Throughout the records below, find the lines with the string "état" and give how many there are, nothing else.

(Stored items from a collection)
+ + + +
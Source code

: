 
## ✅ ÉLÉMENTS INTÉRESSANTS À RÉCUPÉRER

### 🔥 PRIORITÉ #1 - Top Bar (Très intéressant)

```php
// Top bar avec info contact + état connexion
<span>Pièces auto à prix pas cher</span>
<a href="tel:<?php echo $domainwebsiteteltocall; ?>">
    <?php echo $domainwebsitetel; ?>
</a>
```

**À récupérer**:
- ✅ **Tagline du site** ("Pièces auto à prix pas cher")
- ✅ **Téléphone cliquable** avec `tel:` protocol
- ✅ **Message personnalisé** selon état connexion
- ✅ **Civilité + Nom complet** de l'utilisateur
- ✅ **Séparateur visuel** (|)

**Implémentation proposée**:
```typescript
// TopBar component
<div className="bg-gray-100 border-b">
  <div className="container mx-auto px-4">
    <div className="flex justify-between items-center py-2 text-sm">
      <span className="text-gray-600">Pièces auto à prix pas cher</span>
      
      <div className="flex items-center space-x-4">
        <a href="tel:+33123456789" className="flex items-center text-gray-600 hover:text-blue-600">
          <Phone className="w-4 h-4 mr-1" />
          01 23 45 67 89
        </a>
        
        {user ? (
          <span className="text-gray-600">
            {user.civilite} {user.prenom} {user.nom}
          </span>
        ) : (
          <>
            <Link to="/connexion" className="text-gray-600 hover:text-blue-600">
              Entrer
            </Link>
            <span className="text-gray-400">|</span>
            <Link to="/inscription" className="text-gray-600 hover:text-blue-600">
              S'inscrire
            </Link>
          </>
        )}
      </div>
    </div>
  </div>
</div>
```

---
+ + + +
— Solution to this exercise —
2